(Stored data entries)
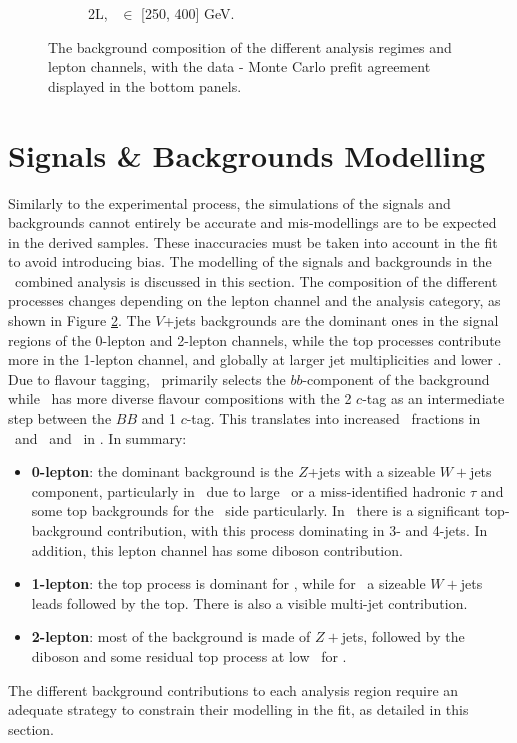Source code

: \begin{figure}[h!]
{\begin{subfigure}[b]{0.37\textwidth}
            \caption{2L, \ptv\ $\in$ [250, 400] GeV.}
            \label{fig:backCom_2L_3}
        \end{subfigure} 
    }
    \caption{The background composition of the different analysis regimes and lepton channels, with the data - Monte Carlo prefit agreement displayed in the bottom panels.}
    \label{fig:backCom}
\end{figure} 

\section{Signals \& Backgrounds Modelling}\label{sec-mod}
Similarly to the experimental process, the simulations of the signals and backgrounds cannot entirely be accurate and mis-modellings are to be expected in the derived samples. These inaccuracies must be taken into account in the fit to avoid introducing bias. The modelling of the signals and backgrounds in the \vhbc\ combined analysis is discussed in this section. The composition of the different processes changes depending on the lepton channel and the analysis category, as shown in Figure \ref{fig:backCom}. The $V$+jets backgrounds are the dominant ones in the signal regions of the 0-lepton and 2-lepton channels, while the top processes contribute more in the 1-lepton channel, and globally at larger jet multiplicities and lower \ptv. Due to flavour tagging, \vhb\ primarily selects the $bb$-component of the background while \vhc\ has more diverse flavour compositions with the 2 $c$-tag as an intermediate step between the $BB$ and 1 $c$-tag. This translates into increased \vhf\ fractions in \vhb\ and \vmf\ and \vlf\ in \vhc. In summary:
\begin{itemize}
    \item \textbf{0-lepton}: the dominant background is the $Z$+jets with a sizeable $W+$jets component, particularly in \vhc\ due to large \etm\ or a miss-identified hadronic $\tau$ and some top backgrounds for the \vhb\ side particularly. In \vhb\ there is a significant top-background contribution, with this process dominating in 3- and 4-jets. In addition, this lepton channel has some diboson contribution.
    \item \textbf{1-lepton}: the top process is dominant for \vhb, while for \vhc\ a sizeable $W+$jets leads followed by the top. There is also a visible multi-jet contribution.  
    \item \textbf{2-lepton}: most of the background is made of $Z+$jets, followed by the diboson and some residual top process at low \ptv\ for \vhb. 
\end{itemize}
The different background contributions to each analysis region require an adequate strategy to constrain their modelling in the fit, as detailed in this section.
  
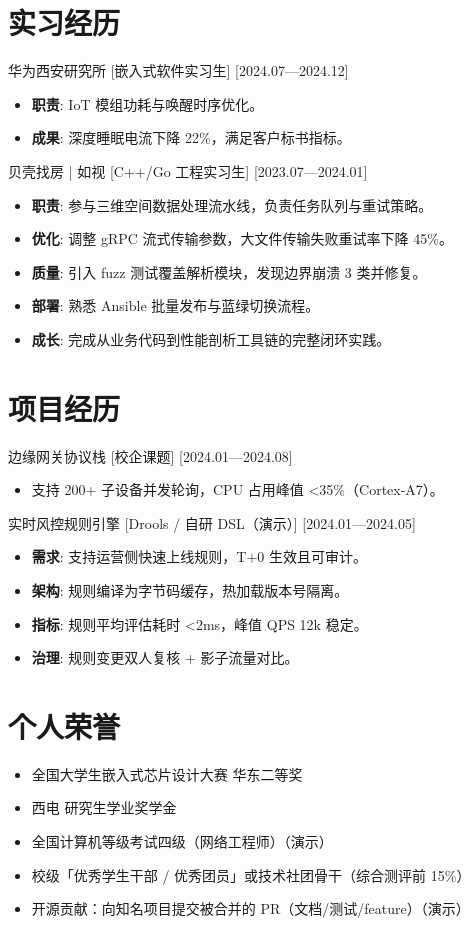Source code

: \documentclass{resume-photo}
\begin{document}
\section{实习经历}
\ResumeItem
{华为西安研究所}
[\textnormal{嵌入式软件实习生}]
[2024.07—2024.12]

\begin{itemize}
  \item \textbf{职责}: IoT 模组功耗与唤醒时序优化。
  \item \textbf{成果}: 深度睡眠电流下降 22\%，满足客户标书指标。
\end{itemize}


\ResumeItem
{贝壳找房 | 如视}
[\textnormal{C++/Go 工程实习生}]
[2023.07—2024.01]

\begin{itemize}
  \item \textbf{职责}: 参与三维空间数据处理流水线，负责任务队列与重试策略。
  \item \textbf{优化}: 调整 gRPC 流式传输参数，大文件传输失败重试率下降 45\%。
  \item \textbf{质量}: 引入 fuzz 测试覆盖解析模块，发现边界崩溃 3 类并修复。
  \item \textbf{部署}: 熟悉 Ansible 批量发布与蓝绿切换流程。
  \item \textbf{成长}: 完成从业务代码到性能剖析工具链的完整闭环实践。
\end{itemize}



\section{项目经历}
\ResumeItem
{边缘网关协议栈}
[\textnormal{校企课题}]
[2024.01—2024.08]

\begin{itemize}
  \item 支持 200+ 子设备并发轮询，CPU 占用峰值 <35\%（Cortex-A7）。
\end{itemize}


\ResumeItem
{实时风控规则引擎}
[\textnormal{Drools / 自研 DSL（演示）}]
[2024.01—2024.05]

\begin{itemize}
  \item \textbf{需求}: 支持运营侧快速上线规则，T+0 生效且可审计。
  \item \textbf{架构}: 规则编译为字节码缓存，热加载版本号隔离。
  \item \textbf{指标}: 规则平均评估耗时 <2ms，峰值 QPS 12k 稳定。
  \item \textbf{治理}: 规则变更双人复核 + 影子流量对比。
\end{itemize}



\section{个人荣誉}
\begin{itemize}
  \item 全国大学生嵌入式芯片设计大赛 华东二等奖
  \item 西电 研究生学业奖学金
  \item 全国计算机等级考试四级（网络工程师）（演示）
  \item 校级「优秀学生干部 / 优秀团员」或技术社团骨干（综合测评前 15\%）
  \item 开源贡献：向知名项目提交被合并的 PR（文档/测试/feature）（演示）
\end{itemize}
\end{document}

▶ _TASK GOAL_: Verbatim copy without images: write the records above out in full.

▶ _SOLUTION_:
Source code

: \begin{figure}[h!]
{\begin{subfigure}[b]{0.37\textwidth}
            \caption{2L, \ptv\ $\in$ [250, 400] GeV.}
            \label{fig:backCom_2L_3}
        \end{subfigure} 
    }
    \caption{The background composition of the different analysis regimes and lepton channels, with the data - Monte Carlo prefit agreement displayed in the bottom panels.}
    \label{fig:backCom}
\end{figure} 

\section{Signals \& Backgrounds Modelling}\label{sec-mod}
Similarly to the experimental process, the simulations of the signals and backgrounds cannot entirely be accurate and mis-modellings are to be expected in the derived samples. These inaccuracies must be taken into account in the fit to avoid introducing bias. The modelling of the signals and backgrounds in the \vhbc\ combined analysis is discussed in this section. The composition of the different processes changes depending on the lepton channel and the analysis category, as shown in Figure \ref{fig:backCom}. The $V$+jets backgrounds are the dominant ones in the signal regions of the 0-lepton and 2-lepton channels, while the top processes contribute more in the 1-lepton channel, and globally at larger jet multiplicities and lower \ptv. Due to flavour tagging, \vhb\ primarily selects the $bb$-component of the background while \vhc\ has more diverse flavour compositions with the 2 $c$-tag as an intermediate step between the $BB$ and 1 $c$-tag. This translates into increased \vhf\ fractions in \vhb\ and \vmf\ and \vlf\ in \vhc. In summary:
\begin{itemize}
    \item \textbf{0-lepton}: the dominant background is the $Z$+jets with a sizeable $W+$jets component, particularly in \vhc\ due to large \etm\ or a miss-identified hadronic $\tau$ and some top backgrounds for the \vhb\ side particularly. In \vhb\ there is a significant top-background contribution, with this process dominating in 3- and 4-jets. In addition, this lepton channel has some diboson contribution.
    \item \textbf{1-lepton}: the top process is dominant for \vhb, while for \vhc\ a sizeable $W+$jets leads followed by the top. There is also a visible multi-jet contribution.  
    \item \textbf{2-lepton}: most of the background is made of $Z+$jets, followed by the diboson and some residual top process at low \ptv\ for \vhb. 
\end{itemize}
The different background contributions to each analysis region require an adequate strategy to constrain their modelling in the fit, as detailed in this section.
  
Source code

: \documentclass{resume-photo}
\begin{document}
\section{实习经历}
\ResumeItem
{华为西安研究所}
[\textnormal{嵌入式软件实习生}]
[2024.07—2024.12]

\begin{itemize}
  \item \textbf{职责}: IoT 模组功耗与唤醒时序优化。
  \item \textbf{成果}: 深度睡眠电流下降 22\%，满足客户标书指标。
\end{itemize}


\ResumeItem
{贝壳找房 | 如视}
[\textnormal{C++/Go 工程实习生}]
[2023.07—2024.01]

\begin{itemize}
  \item \textbf{职责}: 参与三维空间数据处理流水线，负责任务队列与重试策略。
  \item \textbf{优化}: 调整 gRPC 流式传输参数，大文件传输失败重试率下降 45\%。
  \item \textbf{质量}: 引入 fuzz 测试覆盖解析模块，发现边界崩溃 3 类并修复。
  \item \textbf{部署}: 熟悉 Ansible 批量发布与蓝绿切换流程。
  \item \textbf{成长}: 完成从业务代码到性能剖析工具链的完整闭环实践。
\end{itemize}



\section{项目经历}
\ResumeItem
{边缘网关协议栈}
[\textnormal{校企课题}]
[2024.01—2024.08]

\begin{itemize}
  \item 支持 200+ 子设备并发轮询，CPU 占用峰值 <35\%（Cortex-A7）。
\end{itemize}


\ResumeItem
{实时风控规则引擎}
[\textnormal{Drools / 自研 DSL（演示）}]
[2024.01—2024.05]

\begin{itemize}
  \item \textbf{需求}: 支持运营侧快速上线规则，T+0 生效且可审计。
  \item \textbf{架构}: 规则编译为字节码缓存，热加载版本号隔离。
  \item \textbf{指标}: 规则平均评估耗时 <2ms，峰值 QPS 12k 稳定。
  \item \textbf{治理}: 规则变更双人复核 + 影子流量对比。
\end{itemize}



\section{个人荣誉}
\begin{itemize}
  \item 全国大学生嵌入式芯片设计大赛 华东二等奖
  \item 西电 研究生学业奖学金
  \item 全国计算机等级考试四级（网络工程师）（演示）
  \item 校级「优秀学生干部 / 优秀团员」或技术社团骨干（综合测评前 15\%）
  \item 开源贡献：向知名项目提交被合并的 PR（文档/测试/feature）（演示）
\end{itemize}
\end{document}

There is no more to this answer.